§ **EXERCISE INSTRUCTIONS**:
Only an exact copy of every record counts as an answer.

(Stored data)

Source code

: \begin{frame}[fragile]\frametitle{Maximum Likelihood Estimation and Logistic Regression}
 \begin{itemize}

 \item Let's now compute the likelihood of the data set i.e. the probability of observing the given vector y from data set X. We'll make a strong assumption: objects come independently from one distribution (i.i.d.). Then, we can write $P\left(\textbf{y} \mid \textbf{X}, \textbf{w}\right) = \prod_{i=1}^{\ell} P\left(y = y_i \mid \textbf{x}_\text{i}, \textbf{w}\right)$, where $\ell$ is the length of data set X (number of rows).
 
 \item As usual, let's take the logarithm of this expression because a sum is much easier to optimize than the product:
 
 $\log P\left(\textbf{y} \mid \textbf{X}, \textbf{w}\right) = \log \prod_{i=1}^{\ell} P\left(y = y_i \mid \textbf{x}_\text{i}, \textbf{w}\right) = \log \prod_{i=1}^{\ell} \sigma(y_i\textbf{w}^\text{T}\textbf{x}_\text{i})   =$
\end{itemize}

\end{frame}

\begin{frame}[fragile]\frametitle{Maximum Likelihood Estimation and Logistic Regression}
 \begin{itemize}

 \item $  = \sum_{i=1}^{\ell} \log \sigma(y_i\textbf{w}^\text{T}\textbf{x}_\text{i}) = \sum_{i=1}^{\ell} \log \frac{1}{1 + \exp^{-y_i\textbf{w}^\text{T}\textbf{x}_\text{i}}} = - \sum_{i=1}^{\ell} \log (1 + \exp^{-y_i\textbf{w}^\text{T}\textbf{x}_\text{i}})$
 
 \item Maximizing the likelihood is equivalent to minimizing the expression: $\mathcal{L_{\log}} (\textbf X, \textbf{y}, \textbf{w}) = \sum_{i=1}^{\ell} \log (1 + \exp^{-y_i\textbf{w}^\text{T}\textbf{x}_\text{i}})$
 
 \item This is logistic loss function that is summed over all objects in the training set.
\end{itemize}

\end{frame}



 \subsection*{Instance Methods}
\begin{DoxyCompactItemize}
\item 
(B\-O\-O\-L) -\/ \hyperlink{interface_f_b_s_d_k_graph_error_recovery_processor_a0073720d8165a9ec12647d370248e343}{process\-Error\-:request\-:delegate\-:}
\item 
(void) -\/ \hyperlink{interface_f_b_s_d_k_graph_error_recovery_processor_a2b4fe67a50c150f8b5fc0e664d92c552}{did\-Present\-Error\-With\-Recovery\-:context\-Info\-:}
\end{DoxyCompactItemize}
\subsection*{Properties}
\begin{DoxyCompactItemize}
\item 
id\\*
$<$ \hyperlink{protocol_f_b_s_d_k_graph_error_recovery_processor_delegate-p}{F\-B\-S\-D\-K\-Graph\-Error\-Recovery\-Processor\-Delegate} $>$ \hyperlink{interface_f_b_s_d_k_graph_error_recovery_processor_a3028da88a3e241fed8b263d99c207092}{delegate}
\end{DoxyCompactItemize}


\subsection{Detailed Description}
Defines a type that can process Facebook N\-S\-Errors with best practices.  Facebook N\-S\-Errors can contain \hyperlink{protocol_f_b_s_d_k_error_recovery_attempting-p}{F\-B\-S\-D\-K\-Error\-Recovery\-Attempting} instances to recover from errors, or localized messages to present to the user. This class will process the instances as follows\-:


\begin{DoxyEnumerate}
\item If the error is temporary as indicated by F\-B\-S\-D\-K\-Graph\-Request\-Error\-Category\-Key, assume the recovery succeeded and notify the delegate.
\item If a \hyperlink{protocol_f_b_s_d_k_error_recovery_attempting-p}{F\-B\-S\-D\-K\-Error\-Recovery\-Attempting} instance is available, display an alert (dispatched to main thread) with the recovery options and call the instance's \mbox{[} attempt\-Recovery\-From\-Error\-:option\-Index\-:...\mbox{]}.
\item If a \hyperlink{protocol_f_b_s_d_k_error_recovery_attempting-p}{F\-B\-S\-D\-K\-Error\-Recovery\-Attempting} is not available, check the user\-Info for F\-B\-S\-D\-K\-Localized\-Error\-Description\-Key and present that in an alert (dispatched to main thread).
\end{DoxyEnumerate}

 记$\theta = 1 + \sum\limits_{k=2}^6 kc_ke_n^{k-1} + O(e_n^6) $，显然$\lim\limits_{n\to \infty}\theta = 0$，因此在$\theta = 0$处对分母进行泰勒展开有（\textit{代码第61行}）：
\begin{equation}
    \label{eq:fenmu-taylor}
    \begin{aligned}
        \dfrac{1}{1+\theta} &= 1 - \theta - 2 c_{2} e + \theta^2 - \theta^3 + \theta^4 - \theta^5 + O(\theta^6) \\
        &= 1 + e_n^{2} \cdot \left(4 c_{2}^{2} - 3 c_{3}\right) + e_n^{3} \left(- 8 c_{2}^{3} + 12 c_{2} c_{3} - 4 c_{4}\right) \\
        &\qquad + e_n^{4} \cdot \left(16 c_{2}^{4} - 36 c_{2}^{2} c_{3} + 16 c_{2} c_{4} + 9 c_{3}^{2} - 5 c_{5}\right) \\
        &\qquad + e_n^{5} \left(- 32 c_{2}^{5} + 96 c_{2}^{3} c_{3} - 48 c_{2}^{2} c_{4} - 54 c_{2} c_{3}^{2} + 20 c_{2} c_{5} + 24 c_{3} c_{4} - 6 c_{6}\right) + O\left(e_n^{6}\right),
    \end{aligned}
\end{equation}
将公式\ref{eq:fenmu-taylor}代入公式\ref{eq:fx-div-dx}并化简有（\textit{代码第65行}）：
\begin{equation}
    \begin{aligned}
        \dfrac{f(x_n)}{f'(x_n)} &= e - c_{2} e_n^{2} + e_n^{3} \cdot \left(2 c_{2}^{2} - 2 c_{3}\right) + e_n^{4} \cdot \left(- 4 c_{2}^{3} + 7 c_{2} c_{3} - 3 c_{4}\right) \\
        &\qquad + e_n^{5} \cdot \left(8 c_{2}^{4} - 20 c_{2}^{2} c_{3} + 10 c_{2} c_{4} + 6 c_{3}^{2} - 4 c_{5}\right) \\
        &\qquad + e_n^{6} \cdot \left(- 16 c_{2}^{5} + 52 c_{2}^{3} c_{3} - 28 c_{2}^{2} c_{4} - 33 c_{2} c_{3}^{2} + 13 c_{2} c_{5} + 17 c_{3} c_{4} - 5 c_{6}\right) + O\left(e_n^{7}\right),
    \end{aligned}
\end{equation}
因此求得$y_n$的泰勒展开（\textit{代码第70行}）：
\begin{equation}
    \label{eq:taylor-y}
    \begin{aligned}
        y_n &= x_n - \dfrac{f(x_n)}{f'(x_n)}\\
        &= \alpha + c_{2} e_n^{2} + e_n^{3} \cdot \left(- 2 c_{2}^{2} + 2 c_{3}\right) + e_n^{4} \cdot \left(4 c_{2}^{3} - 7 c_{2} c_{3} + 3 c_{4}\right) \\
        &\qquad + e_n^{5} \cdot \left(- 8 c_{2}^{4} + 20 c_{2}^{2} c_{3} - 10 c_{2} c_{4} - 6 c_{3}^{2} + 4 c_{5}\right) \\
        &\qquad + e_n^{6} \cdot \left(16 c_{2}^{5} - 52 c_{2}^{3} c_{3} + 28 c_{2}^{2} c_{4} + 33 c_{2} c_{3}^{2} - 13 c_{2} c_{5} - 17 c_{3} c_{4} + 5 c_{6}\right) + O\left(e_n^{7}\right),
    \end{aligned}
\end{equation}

§ **REPLY**:
Source code

: \begin{frame}[fragile]\frametitle{Maximum Likelihood Estimation and Logistic Regression}
 \begin{itemize}

 \item Let's now compute the likelihood of the data set i.e. the probability of observing the given vector y from data set X. We'll make a strong assumption: objects come independently from one distribution (i.i.d.). Then, we can write $P\left(\textbf{y} \mid \textbf{X}, \textbf{w}\right) = \prod_{i=1}^{\ell} P\left(y = y_i \mid \textbf{x}_\text{i}, \textbf{w}\right)$, where $\ell$ is the length of data set X (number of rows).
 
 \item As usual, let's take the logarithm of this expression because a sum is much easier to optimize than the product:
 
 $\log P\left(\textbf{y} \mid \textbf{X}, \textbf{w}\right) = \log \prod_{i=1}^{\ell} P\left(y = y_i \mid \textbf{x}_\text{i}, \textbf{w}\right) = \log \prod_{i=1}^{\ell} \sigma(y_i\textbf{w}^\text{T}\textbf{x}_\text{i})   =$
\end{itemize}

\end{frame}

\begin{frame}[fragile]\frametitle{Maximum Likelihood Estimation and Logistic Regression}
 \begin{itemize}

 \item $  = \sum_{i=1}^{\ell} \log \sigma(y_i\textbf{w}^\text{T}\textbf{x}_\text{i}) = \sum_{i=1}^{\ell} \log \frac{1}{1 + \exp^{-y_i\textbf{w}^\text{T}\textbf{x}_\text{i}}} = - \sum_{i=1}^{\ell} \log (1 + \exp^{-y_i\textbf{w}^\text{T}\textbf{x}_\text{i}})$
 
 \item Maximizing the likelihood is equivalent to minimizing the expression: $\mathcal{L_{\log}} (\textbf X, \textbf{y}, \textbf{w}) = \sum_{i=1}^{\ell} \log (1 + \exp^{-y_i\textbf{w}^\text{T}\textbf{x}_\text{i}})$
 
 \item This is logistic loss function that is summed over all objects in the training set.
\end{itemize}

\end{frame}



 \subsection*{Instance Methods}
\begin{DoxyCompactItemize}
\item 
(B\-O\-O\-L) -\/ \hyperlink{interface_f_b_s_d_k_graph_error_recovery_processor_a0073720d8165a9ec12647d370248e343}{process\-Error\-:request\-:delegate\-:}
\item 
(void) -\/ \hyperlink{interface_f_b_s_d_k_graph_error_recovery_processor_a2b4fe67a50c150f8b5fc0e664d92c552}{did\-Present\-Error\-With\-Recovery\-:context\-Info\-:}
\end{DoxyCompactItemize}
\subsection*{Properties}
\begin{DoxyCompactItemize}
\item 
id\\*
$<$ \hyperlink{protocol_f_b_s_d_k_graph_error_recovery_processor_delegate-p}{F\-B\-S\-D\-K\-Graph\-Error\-Recovery\-Processor\-Delegate} $>$ \hyperlink{interface_f_b_s_d_k_graph_error_recovery_processor_a3028da88a3e241fed8b263d99c207092}{delegate}
\end{DoxyCompactItemize}


\subsection{Detailed Description}
Defines a type that can process Facebook N\-S\-Errors with best practices.  Facebook N\-S\-Errors can contain \hyperlink{protocol_f_b_s_d_k_error_recovery_attempting-p}{F\-B\-S\-D\-K\-Error\-Recovery\-Attempting} instances to recover from errors, or localized messages to present to the user. This class will process the instances as follows\-:


\begin{DoxyEnumerate}
\item If the error is temporary as indicated by F\-B\-S\-D\-K\-Graph\-Request\-Error\-Category\-Key, assume the recovery succeeded and notify the delegate.
\item If a \hyperlink{protocol_f_b_s_d_k_error_recovery_attempting-p}{F\-B\-S\-D\-K\-Error\-Recovery\-Attempting} instance is available, display an alert (dispatched to main thread) with the recovery options and call the instance's \mbox{[} attempt\-Recovery\-From\-Error\-:option\-Index\-:...\mbox{]}.
\item If a \hyperlink{protocol_f_b_s_d_k_error_recovery_attempting-p}{F\-B\-S\-D\-K\-Error\-Recovery\-Attempting} is not available, check the user\-Info for F\-B\-S\-D\-K\-Localized\-Error\-Description\-Key and present that in an alert (dispatched to main thread).
\end{DoxyEnumerate}

 记$\theta = 1 + \sum\limits_{k=2}^6 kc_ke_n^{k-1} + O(e_n^6) $，显然$\lim\limits_{n\to \infty}\theta = 0$，因此在$\theta = 0$处对分母进行泰勒展开有（\textit{代码第61行}）：
\begin{equation}
    \label{eq:fenmu-taylor}
    \begin{aligned}
        \dfrac{1}{1+\theta} &= 1 - \theta - 2 c_{2} e + \theta^2 - \theta^3 + \theta^4 - \theta^5 + O(\theta^6) \\
        &= 1 + e_n^{2} \cdot \left(4 c_{2}^{2} - 3 c_{3}\right) + e_n^{3} \left(- 8 c_{2}^{3} + 12 c_{2} c_{3} - 4 c_{4}\right) \\
        &\qquad + e_n^{4} \cdot \left(16 c_{2}^{4} - 36 c_{2}^{2} c_{3} + 16 c_{2} c_{4} + 9 c_{3}^{2} - 5 c_{5}\right) \\
        &\qquad + e_n^{5} \left(- 32 c_{2}^{5} + 96 c_{2}^{3} c_{3} - 48 c_{2}^{2} c_{4} - 54 c_{2} c_{3}^{2} + 20 c_{2} c_{5} + 24 c_{3} c_{4} - 6 c_{6}\right) + O\left(e_n^{6}\right),
    \end{aligned}
\end{equation}
将公式\ref{eq:fenmu-taylor}代入公式\ref{eq:fx-div-dx}并化简有（\textit{代码第65行}）：
\begin{equation}
    \begin{aligned}
        \dfrac{f(x_n)}{f'(x_n)} &= e - c_{2} e_n^{2} + e_n^{3} \cdot \left(2 c_{2}^{2} - 2 c_{3}\right) + e_n^{4} \cdot \left(- 4 c_{2}^{3} + 7 c_{2} c_{3} - 3 c_{4}\right) \\
        &\qquad + e_n^{5} \cdot \left(8 c_{2}^{4} - 20 c_{2}^{2} c_{3} + 10 c_{2} c_{4} + 6 c_{3}^{2} - 4 c_{5}\right) \\
        &\qquad + e_n^{6} \cdot \left(- 16 c_{2}^{5} + 52 c_{2}^{3} c_{3} - 28 c_{2}^{2} c_{4} - 33 c_{2} c_{3}^{2} + 13 c_{2} c_{5} + 17 c_{3} c_{4} - 5 c_{6}\right) + O\left(e_n^{7}\right),
    \end{aligned}
\end{equation}
因此求得$y_n$的泰勒展开（\textit{代码第70行}）：
\begin{equation}
    \label{eq:taylor-y}
    \begin{aligned}
        y_n &= x_n - \dfrac{f(x_n)}{f'(x_n)}\\
        &= \alpha + c_{2} e_n^{2} + e_n^{3} \cdot \left(- 2 c_{2}^{2} + 2 c_{3}\right) + e_n^{4} \cdot \left(4 c_{2}^{3} - 7 c_{2} c_{3} + 3 c_{4}\right) \\
        &\qquad + e_n^{5} \cdot \left(- 8 c_{2}^{4} + 20 c_{2}^{2} c_{3} - 10 c_{2} c_{4} - 6 c_{3}^{2} + 4 c_{5}\right) \\
        &\qquad + e_n^{6} \cdot \left(16 c_{2}^{5} - 52 c_{2}^{3} c_{3} + 28 c_{2}^{2} c_{4} + 33 c_{2} c_{3}^{2} - 13 c_{2} c_{5} - 17 c_{3} c_{4} + 5 c_{6}\right) + O\left(e_n^{7}\right),
    \end{aligned}
\end{equation}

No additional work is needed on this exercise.